For her, sport is a way to break down barriers between cultures. A look back at the career and convictions of Honey Thaljieh, a gifted soccer player and peace activist.
Honey Thaljieh will never forget April 5, 2005. On that day, the Palestinian women’s soccer team lost 2-0 to Syria in their first official match. But for the young woman and her teammates, it was the culmination of a struggle that had begun in the streets of Bethlehem 20 years earlier.
Seeking girls to form a team
The only girl in a family of five boys, Honey had to fight from childhood to impose her ambition: she wanted to play soccer like them. By dint of dribbling, she will end up making a place for herself in this very male environment.
The young woman is not discouraged by the war and the instability of her country. At the University of Bethlehem, where she is enrolled, she answers an advertisement: “seeks girls to form a team.” Even though the project seemed to be buried, she persevered to make it happen, supported by the sports department director.
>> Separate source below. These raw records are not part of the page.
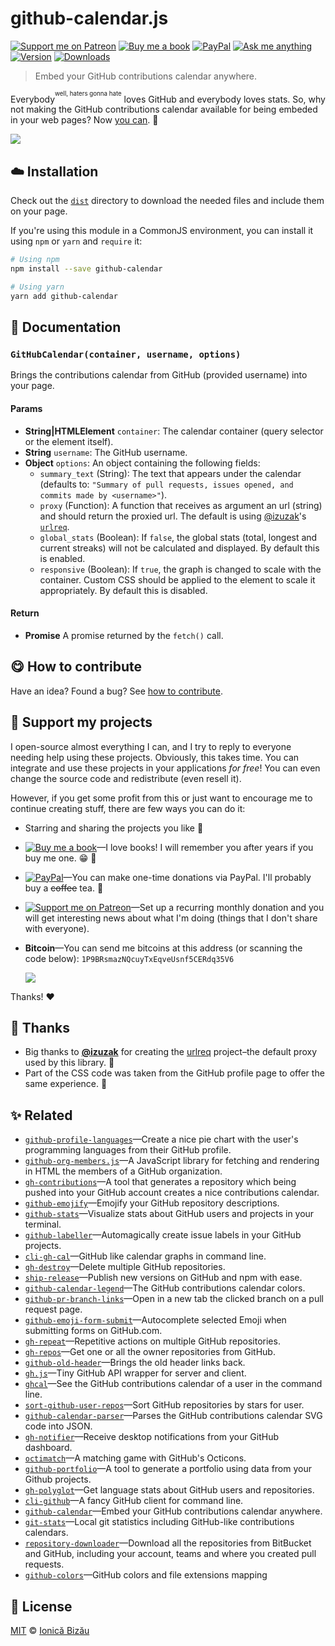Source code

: <!-- Please do not edit this file. Edit the `blah` field in the `package.json` instead. If in doubt, open an issue. -->


# github-calendar.js

 [![Support me on Patreon][badge_patreon]][patreon] [![Buy me a book][badge_amazon]][amazon] [![PayPal][badge_paypal_donate]][paypal-donations] [![Ask me anything](https://img.shields.io/badge/ask%20me-anything-1abc9c.svg)](https://github.com/zeeshan-mehdi/ama) [![Version](https://img.shields.io/npm/v/github-calendar.svg)](https://www.npmjs.com/package/github-calendar) [![Downloads](https://img.shields.io/npm/dt/github-calendar.svg)](https://www.npmjs.com/package/github-calendar)

> Embed your GitHub contributions calendar anywhere.


Everybody<sup><sup>well, haters gonna hate</sup></sup> loves GitHub and everybody loves stats. So, why not making the GitHub contributions calendar available for being embeded in your web pages? Now [you can](https://ionicabizau.github.io/github-calendar/example). :tada:


[![](http://i.imgur.com/S1h8XoB.jpg)](https://ionicabizau.github.io/github-calendar/example)


## :cloud: Installation


Check out the [`dist`](/dist) directory to download the needed files and include them on your page.

If you're using this module in a CommonJS environment, you can install it using `npm` or `yarn` and `require` it:

```sh
# Using npm
npm install --save github-calendar

# Using yarn
yarn add github-calendar
```


## :memo: Documentation


### `GitHubCalendar(container, username, options)`
Brings the contributions calendar from GitHub (provided username) into your page.

#### Params

- **String|HTMLElement** `container`: The calendar container (query selector or the element itself).
- **String** `username`: The GitHub username.
- **Object** `options`: An object containing the following fields:
   - `summary_text` (String): The text that appears under the calendar (defaults to: `"Summary of
     pull requests, issues opened, and commits made by <username>"`).
   - `proxy` (Function): A function that receives as argument an url (string) and should return the proxied url.
     The default is using [@izuzak](https://github.com/izuzak)'s [`urlreq`](https://github.com/izuzak/urlreq).
   - `global_stats` (Boolean): If `false`, the global stats (total, longest and current streaks) will not be calculated and displayed. By default this is enabled.
   - `responsive` (Boolean): If `true`, the graph is changed to scale with the container. Custom CSS should be applied to the element to scale it appropriately. By default this is disabled.

#### Return
- **Promise** A promise returned by the `fetch()` call.



## :yum: How to contribute
Have an idea? Found a bug? See [how to contribute][contributing].


## :sparkling_heart: Support my projects

I open-source almost everything I can, and I try to reply to everyone needing help using these projects. Obviously,
this takes time. You can integrate and use these projects in your applications *for free*! You can even change the source code and redistribute (even resell it).

However, if you get some profit from this or just want to encourage me to continue creating stuff, there are few ways you can do it:


 - Starring and sharing the projects you like :rocket:
 - [![Buy me a book][badge_amazon]][amazon]—I love books! I will remember you after years if you buy me one. :grin: :book:
 - [![PayPal][badge_paypal]][paypal-donations]—You can make one-time donations via PayPal. I'll probably buy a ~~coffee~~ tea. :tea:
 - [![Support me on Patreon][badge_patreon]][patreon]—Set up a recurring monthly donation and you will get interesting news about what I'm doing (things that I don't share with everyone).
 - **Bitcoin**—You can send me bitcoins at this address (or scanning the code below): `1P9BRsmazNQcuyTxEqveUsnf5CERdq35V6`

    ![](https://i.imgur.com/z6OQI95.png)


Thanks! :heart:


## :cake: Thanks

 - Big thanks to [**@izuzak**](https://github.com/izuzak) for creating the [urlreq](https://github.com/izuzak/urlreq) project–the default proxy used by this library. :cake:
 - Part of the CSS code was taken from the GitHub profile page to offer the same experience. :art:



## :sparkles: Related

 - [`github-profile-languages`](https://github.com/zeeshan-mehdi/github-profile-languages)—Create a nice pie chart with the user's programming languages from their GitHub profile.
 - [`github-org-members.js`](https://github.com/zeeshan-mehdi/github-org-members.js)—A JavaScript library for fetching and rendering in HTML the members of a GitHub organization.
 - [`gh-contributions`](https://github.com/zeeshan-mehdi/github-contributions)—A tool that generates a repository which being pushed into your GitHub account creates a nice contributions calendar.
 - [`github-emojify`](https://github.com/zeeshan-mehdi/github-emojify#readme)—Emojify your GitHub repository descriptions.
 - [`github-stats`](https://github.com/zeeshan-mehdi/github-stats)—Visualize stats about GitHub users and projects in your terminal.
 - [`github-labeller`](https://github.com/zeeshan-mehdi/github-labeller#readme)—Automagically create issue labels in your GitHub projects.
 - [`cli-gh-cal`](https://github.com/zeeshan-mehdi/cli-gh-cal)—GitHub like calendar graphs in command line.
 - [`gh-destroy`](https://github.com/zeeshan-mehdi/gh-destroy#readme)—Delete multiple GitHub repositories.
 - [`ship-release`](https://github.com/zeeshan-mehdi/ship-release#readme)—Publish new versions on GitHub and npm with ease.
 - [`github-calendar-legend`](https://github.com/zeeshan-mehdi/github-calendar-legend#readme)—The GitHub contributions calendar colors.
 - [`github-pr-branch-links`](https://github.com/zeeshan-mehdi/github-pr-branch-links)—Open in a new tab the clicked branch on a pull request page.
 - [`github-emoji-form-submit`](https://github.com/zeeshan-mehdi/github-emoji-form-submit#readme)—Autocomplete selected Emoji when submitting forms on GitHub.com.
 - [`gh-repeat`](https://github.com/zeeshan-mehdi/gh-repeat#readme)—Repetitive actions on multiple GitHub repositories.
 - [`gh-repos`](https://github.com/zeeshan-mehdi/gh-repos#readme)—Get one or all the owner repositories from GitHub.
 - [`github-old-header`](https://github.com/zeeshan-mehdi/github-old-header)—Brings the old header links back.
 - [`gh.js`](https://github.com/zeeshan-mehdi/gh.js)—Tiny GitHub API wrapper for server and client.
 - [`ghcal`](https://github.com/zeeshan-mehdi/ghcal)—See the GitHub contributions calendar of a user in the command line.
 - [`sort-github-user-repos`](https://github.com/zeeshan-mehdi/sort-github-user-repos#readme)—Sort GitHub repositories by stars for user.
 - [`github-calendar-parser`](https://github.com/zeeshan-mehdi/github-calendar-parser#readme)—Parses the GitHub contributions calendar SVG code into JSON.
 - [`gh-notifier`](https://bitbucket.org/zeeshan-mehdi/gh-notifier#readme)—Receive desktop notifications from your GitHub dashboard.
 - [`octimatch`](https://github.com/zeeshan-mehdi/OctiMatch#readme)—A matching game with GitHub's Octicons.
 - [`github-portfolio`](https://github.com/zeeshan-mehdi/github-portfolio#readme)—A tool to generate a portfolio using data from your Github projects.
 - [`gh-polyglot`](https://github.com/zeeshan-mehdi/node-gh-polyglot)—Get language stats about GitHub users and repositories.
 - [`cli-github`](https://github.com/zeeshan-mehdi/cli-github)—A fancy GitHub client for command line.
 - [`github-calendar`](https://github.com/zeeshan-mehdi/github-calendar#readme)—Embed your GitHub contributions calendar anywhere.
 - [`git-stats`](https://github.com/zeeshan-mehdi/git-stats)—Local git statistics including GitHub-like contributions calendars.
 - [`repository-downloader`](https://github.com/zeeshan-mehdi/repository-downloader)—Download all the repositories from BitBucket and GitHub, including your account, teams and where you created pull requests.
 - [`github-colors`](https://github.com/zeeshan-mehdi/github-colors)—GitHub colors and file extensions mapping



## :scroll: License

[MIT][license] © [Ionică Bizău][website]


[badge_patreon]: https://ionicabizau.github.io/badges/patreon.svg
[badge_amazon]: https://ionicabizau.github.io/badges/amazon.svg
[badge_paypal]: https://ionicabizau.github.io/badges/paypal.svg
[badge_paypal_donate]: https://ionicabizau.github.io/badges/paypal_donate.svg

[patreon]: https://www.patreon.com/ionicabizau
[amazon]: http://amzn.eu/hRo9sIZ
[paypal-donations]: https://www.paypal.com/cgi-bin/webscr?cmd=_s-xclick&hosted_button_id=RVXDDLKKLQRJW

[license]: http://showalicense.com/?fullname=Ionic%C4%83%20Biz%C4%83u%20%3Cbizauionica%40gmail.com%3E%20(https%3A%2F%2Fionicabizau.net)&year=2016#license-mit
[website]: https://ionicabizau.net
[contributing]: /CONTRIBUTING.md
[docs]: /DOCUMENTATION.md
Soccer against intolerance
And here we are in 2005. The playmaker has succeeded in her bet but does not stop there: the creation of a women’s league, the construction of a stadium… The captain, with 17 selections, acts and hammers her message of tolerance. This Christian wants all religions to be represented in her sport, which she considers a crucible for peace. Today, the federation has 500 licensed girls, and Honey Thaljieh continues her action with the FIFA authorities.